Gilman's surprise loss seemed to light a fire under the rest of the Iowa team, though, because they came out and smashed the Mocs (more or less).  Six of Iowa's nine wins featured bonus points -- including five pins.  And the one bonus point win that didn't have a pin was Brandon Sorensen's emphatic 20-4 technical fall win... so yeah.  Dziewa, Moore, and Burak were the lone Hawkeyes not to get in on the bonus point fun; no surprise that those three had more subdued decision wins.  Of the pins, Mike Kelly's was definitely the best:

You can see the others here:

Cory Clark

Mike Evans

Sammy Brooks

Bobby Telford

Here's what the bracket looks like heading into tomorrow's final matchup:

2015_national_duals_bracket_finals2

And here's what the finals matchup between Iowa and Missouri looks like:

FINALS MATCHUP: #1 IOWA VS #2 MISSOURI

125: #5 Thomas Gilman (SO, 24-2) vs #2 Alan Waters (SR, 26-0)
133: #6 Cory Clark (SO, 21-4) vs UN Zach Synon (SO, 28-10)
141: #6 Josh Dziewa (SR, 24-5) vs #5 Lavion Mayes (SO, 29-1)
149: #2 Brandon Sorensen (RS FR, 31-2) vs #4 Drake Houdashelt (SR, 28-1)
157: #16 Mike Kelly (SR, 20-7) vs #12 Joey Lavallee (SO, 29-10)
165: #9 Nick Moore (SR, 19-7) vs UN Mike England (SR, 23-12)
174: #3 Mike Evans (SR, 23-1) vs #5 John Eblen (SR, 25-3)
184: #8 Sammy Brooks (SO, 23-4) vs #14 Willie Miklus (RS FR, 25-6)
197: #6 Nathan Burak (JR, 17-2) vs #1 J'Den Cox (SO, 29-0)
285: #4 Bobby Telford (SR, 23-2) vs #16 Devin Mellon (SR, 27-8)

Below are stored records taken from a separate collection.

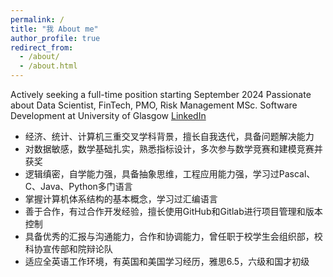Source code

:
 ```yaml
---
permalink: /
title: "我 About me"
author_profile: true
redirect_from: 
  - /about/
  - /about.html
---
```

Actively seeking a full-time position starting September 2024
Passionate about Data Scientist, FinTech, PMO, Risk Management
MSc. Software Development at University of Glasgow
[LinkedIn](https://www.linkedin.com/in/tianzefei/)  
* 经济、统计、计算机三重交叉学科背景，擅长自我迭代，具备问题解决能力
* 对数据敏感，数学基础扎实，熟悉指标设计，多次参与数学竞赛和建模竞赛并获奖
* 逻辑缜密，自学能力强，具备抽象思维，工程应用能力强，学习过Pascal、C、Java、Python多门语言
* 掌握计算机体系结构的基本概念，学习过汇编语言
* 善于合作，有过合作开发经验，擅长使用GitHub和Gitlab进行项目管理和版本控制
* 具备优秀的汇报与沟通能力，合作和协调能力，曾任职于校学生会组织部，校科协宣传部和院辩论队
* 适应全英语工作环境，有英国和美国学习经历，雅思6.5，六级和国才初级



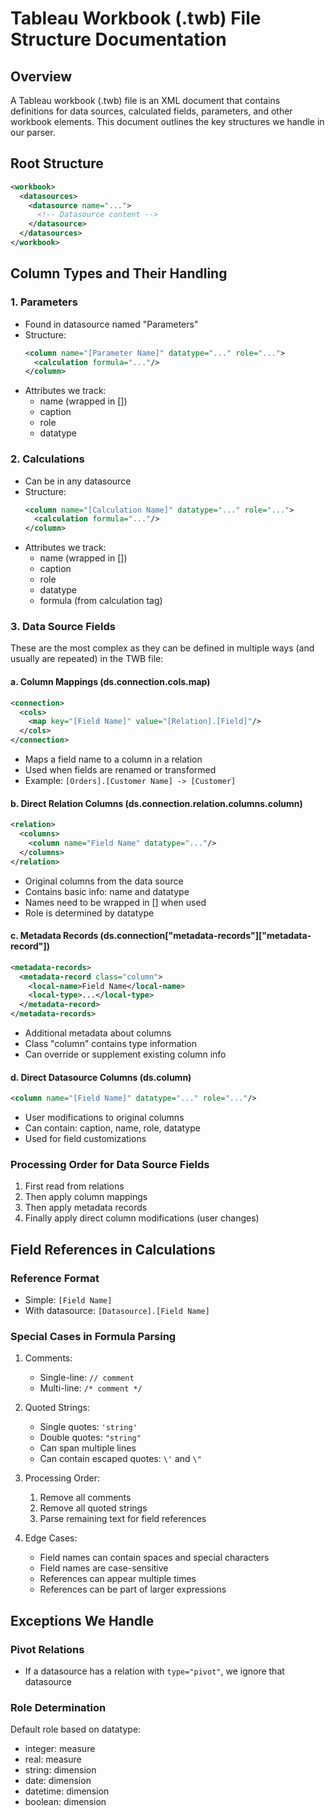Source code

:# Tableau Workbook (.twb) File Structure Documentation

## Overview

A Tableau workbook (.twb) file is an XML document that contains definitions for data sources, calculated fields, parameters, and other workbook elements. This document outlines the key structures we handle in our parser.

## Root Structure

```xml
<workbook>
  <datasources>
    <datasource name="...">
      <!-- Datasource content -->
    </datasource>
  </datasources>
</workbook>
```

## Column Types and Their Handling

### 1. Parameters

- Found in datasource named "Parameters"
- Structure:
  ```xml
  <column name="[Parameter Name]" datatype="..." role="...">
    <calculation formula="..."/>
  </column>
  ```
- Attributes we track:
  - name (wrapped in [])
  - caption
  - role
  - datatype

### 2. Calculations

- Can be in any datasource
- Structure:
  ```xml
  <column name="[Calculation Name]" datatype="..." role="...">
    <calculation formula="..."/>
  </column>
  ```
- Attributes we track:
  - name (wrapped in [])
  - caption
  - role
  - datatype
  - formula (from calculation tag)

### 3. Data Source Fields

These are the most complex as they can be defined in multiple ways (and usually are repeated) in the TWB file:

#### a. Column Mappings (ds.connection.cols.map)

```xml
<connection>
  <cols>
    <map key="[Field Name]" value="[Relation].[Field]"/>
  </cols>
</connection>
```

- Maps a field name to a column in a relation
- Used when fields are renamed or transformed
- Example: `[Orders].[Customer Name] -> [Customer]`

#### b. Direct Relation Columns (ds.connection.relation.columns.column)

```xml
<relation>
  <columns>
    <column name="Field Name" datatype="..."/>
  </columns>
</relation>
```

- Original columns from the data source
- Contains basic info: name and datatype
- Names need to be wrapped in [] when used
- Role is determined by datatype

#### c. Metadata Records (ds.connection["metadata-records"]["metadata-record"])

```xml
<metadata-records>
  <metadata-record class="column">
    <local-name>Field Name</local-name>
    <local-type>...</local-type>
  </metadata-record>
</metadata-records>
```

- Additional metadata about columns
- Class "column" contains type information
- Can override or supplement existing column info

#### d. Direct Datasource Columns (ds.column)

```xml
<column name="[Field Name]" datatype="..." role="..."/>
```

- User modifications to original columns
- Can contain: caption, name, role, datatype
- Used for field customizations

### Processing Order for Data Source Fields

1. First read from relations
2. Then apply column mappings
3. Then apply metadata records
4. Finally apply direct column modifications (user changes)

## Field References in Calculations

### Reference Format

- Simple: `[Field Name]`
- With datasource: `[Datasource].[Field Name]`

### Special Cases in Formula Parsing

1. Comments:

   - Single-line: `// comment`
   - Multi-line: `/* comment */`

2. Quoted Strings:

   - Single quotes: `'string'`
   - Double quotes: `"string"`
   - Can span multiple lines
   - Can contain escaped quotes: `\'` and `\"`

3. Processing Order:

   1. Remove all comments
   2. Remove all quoted strings
   3. Parse remaining text for field references

4. Edge Cases:
   - Field names can contain spaces and special characters
   - Field names are case-sensitive
   - References can appear multiple times
   - References can be part of larger expressions

## Exceptions We Handle

### Pivot Relations

- If a datasource has a relation with `type="pivot"`, we ignore that datasource

### Role Determination

Default role based on datatype:

- integer: measure
- real: measure
- string: dimension
- date: dimension
- datetime: dimension
- boolean: dimension
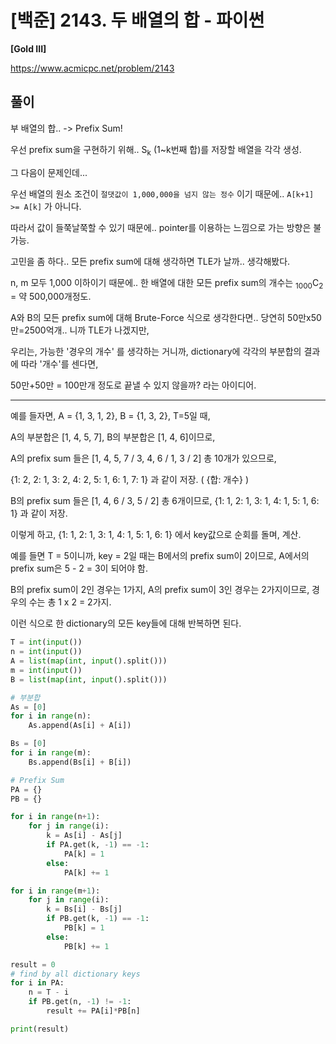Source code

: # [백준] 2143. 두 배열의 합 - 파이썬

**[Gold III]**



https://www.acmicpc.net/problem/2143



## 풀이

부 배열의 합.. -> Prefix Sum!

우선 prefix sum을 구현하기 위해.. S<sub>k</sub> (1~k번째 합)를 저장할 배열을 각각 생성.



그 다음이 문제인데...

우선 배열의 원소 조건이 `절댓값이 1,000,000을 넘지 않는 정수` 이기 때문에.. `A[k+1] >= A[k]` 가 아니다.

따라서 값이 들쭉날쭉할 수 있기 때문에.. pointer를 이용하는 느낌으로 가는 방향은 불가능.



고민을 좀 하다.. 모든 prefix sum에 대해 생각하면 TLE가 날까.. 생각해봤다.

n, m 모두 1,000 이하이기 때문에.. 한 배열에 대한 모든 prefix sum의 개수는 <sub>1000</sub>C<sub>2</sub> = 약 500,000개정도.

A와 B의 모든 prefix sum에 대해 Brute-Force 식으로 생각한다면.. 당연히 50만x50만=2500억개.. 니까 TLE가 나겠지만,

우리는, 가능한 '경우의 개수' 를 생각하는 거니까, dictionary에 각각의 부분합의 결과에 따라 '개수'를 센다면,

50만+50만 = 100만개 정도로 끝낼 수 있지 않을까? 라는 아이디어.

---

예를 들자면, A = {1, 3, 1, 2}, B = {1, 3, 2}, T=5일 때,

A의 부분합은 [1, 4, 5, 7], B의 부분합은 [1, 4, 6]이므로,

A의 prefix sum 들은 [1, 4, 5, 7 / 3, 4, 6 / 1, 3 / 2] 총 10개가 있으므로, 

{1: 2, 2: 1, 3: 2, 4: 2, 5: 1, 6: 1, 7: 1} 과 같이 저장. ( {합: 개수} )

B의 prefix sum 들은 [1, 4, 6 / 3, 5 / 2] 총 6개이므로, {1: 1, 2: 1, 3: 1, 4: 1, 5: 1, 6: 1} 과 같이 저장.



이렇게 하고, {1: 1, 2: 1, 3: 1, 4: 1, 5: 1, 6: 1} 에서 key값으로 순회를 돌며, 계산.

예를 들면 T = 5이니까, key = 2일 때는 B에서의 prefix sum이 2이므로, A에서의 prefix sum은 5 - 2 = 3이 되어야 함.

B의 prefix sum이 2인 경우는 1가지, A의 prefix sum이 3인 경우는 2가지이므로, 경우의 수는 총 1 x 2 = 2가지.

이런 식으로 한 dictionary의 모든 key들에 대해 반복하면 된다.



```python
T = int(input())
n = int(input())
A = list(map(int, input().split()))
m = int(input())
B = list(map(int, input().split()))

# 부분합
As = [0]
for i in range(n):
    As.append(As[i] + A[i])

Bs = [0]
for i in range(m):
    Bs.append(Bs[i] + B[i])

# Prefix Sum
PA = {}
PB = {}

for i in range(n+1):
    for j in range(i):
        k = As[i] - As[j]
        if PA.get(k, -1) == -1:
            PA[k] = 1
        else:
            PA[k] += 1

for i in range(m+1):
    for j in range(i):
        k = Bs[i] - Bs[j]
        if PB.get(k, -1) == -1:
            PB[k] = 1
        else:
            PB[k] += 1

result = 0
# find by all dictionary keys
for i in PA:
    n = T - i
    if PB.get(n, -1) != -1:
        result += PA[i]*PB[n]

print(result)
```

Missouri's a strong team, especially in the lower weights -- if they get wins at 125, 141, and 149 (quite possible), then things could get a bit nervous for Iowa heading into the back half of the dual.  The back half looks much friendlier for Iowa, although relying on Kelly and Moore for wins is a bit nerve-wracking at this point and Eblen should be a good test for Evans at 174.  My preliminary pick is 19-12 Iowa, with Missouri wins at 125, 141, 157, and 197 and Iowa wins at the other six weights (including a major decision for Clark at 133).